WHAT TO DO:
Where a line holds the word "BYTE", copy it from the records.

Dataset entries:

╔══

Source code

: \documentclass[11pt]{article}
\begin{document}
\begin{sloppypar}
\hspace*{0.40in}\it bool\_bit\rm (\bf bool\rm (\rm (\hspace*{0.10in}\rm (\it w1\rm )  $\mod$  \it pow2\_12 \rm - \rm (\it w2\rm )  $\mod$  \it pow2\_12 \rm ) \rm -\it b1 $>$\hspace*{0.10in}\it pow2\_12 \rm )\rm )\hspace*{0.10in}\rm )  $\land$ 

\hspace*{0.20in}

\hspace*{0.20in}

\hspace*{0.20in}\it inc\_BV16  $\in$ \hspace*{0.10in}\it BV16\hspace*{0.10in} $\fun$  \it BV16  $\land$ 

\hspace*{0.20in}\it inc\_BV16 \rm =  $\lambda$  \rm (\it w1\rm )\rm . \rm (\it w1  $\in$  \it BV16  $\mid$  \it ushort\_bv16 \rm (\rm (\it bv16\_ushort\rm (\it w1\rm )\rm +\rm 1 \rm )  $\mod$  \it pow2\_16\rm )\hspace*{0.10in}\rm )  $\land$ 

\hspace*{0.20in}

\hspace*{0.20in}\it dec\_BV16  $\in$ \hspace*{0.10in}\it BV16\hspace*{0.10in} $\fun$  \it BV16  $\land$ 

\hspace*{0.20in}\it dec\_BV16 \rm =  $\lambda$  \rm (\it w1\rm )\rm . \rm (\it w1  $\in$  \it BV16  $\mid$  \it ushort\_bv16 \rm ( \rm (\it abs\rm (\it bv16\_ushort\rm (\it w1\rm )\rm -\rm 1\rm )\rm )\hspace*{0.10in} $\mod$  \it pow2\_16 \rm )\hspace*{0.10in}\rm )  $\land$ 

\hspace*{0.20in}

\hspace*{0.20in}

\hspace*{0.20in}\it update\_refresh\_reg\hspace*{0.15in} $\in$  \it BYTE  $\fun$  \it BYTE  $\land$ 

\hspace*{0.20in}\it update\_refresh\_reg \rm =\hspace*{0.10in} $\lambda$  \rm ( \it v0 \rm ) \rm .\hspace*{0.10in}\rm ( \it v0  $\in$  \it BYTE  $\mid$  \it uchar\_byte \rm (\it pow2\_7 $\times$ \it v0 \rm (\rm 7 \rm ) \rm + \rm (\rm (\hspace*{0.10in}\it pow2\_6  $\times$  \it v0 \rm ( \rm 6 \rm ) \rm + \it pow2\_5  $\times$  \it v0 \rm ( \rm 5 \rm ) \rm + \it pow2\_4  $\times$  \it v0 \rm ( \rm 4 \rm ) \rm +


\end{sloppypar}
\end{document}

╚══

REPLY TO THE TASK:
\hspace*{0.20in}\it update\_refresh\_reg\hspace*{0.15in} $\in$  \it BYTE  $\fun$  \it BYTE  $\land$ 
\hspace*{0.20in}\it update\_refresh\_reg \rm =\hspace*{0.10in} $\lambda$  \rm ( \it v0 \rm ) \rm .\hspace*{0.10in}\rm ( \it v0  $\in$  \it BYTE  $\mid$  \it uchar\_byte \rm (\it pow2\_7 $\times$ \it v0 \rm (\rm 7 \rm ) \rm + \rm (\rm (\hspace*{0.10in}\it pow2\_6  $\times$  \it v0 \rm ( \rm 6 \rm ) \rm + \it pow2\_5  $\times$  \it v0 \rm ( \rm 5 \rm ) \rm + \it pow2\_4  $\times$  \it v0 \rm ( \rm 4 \rm ) \rm +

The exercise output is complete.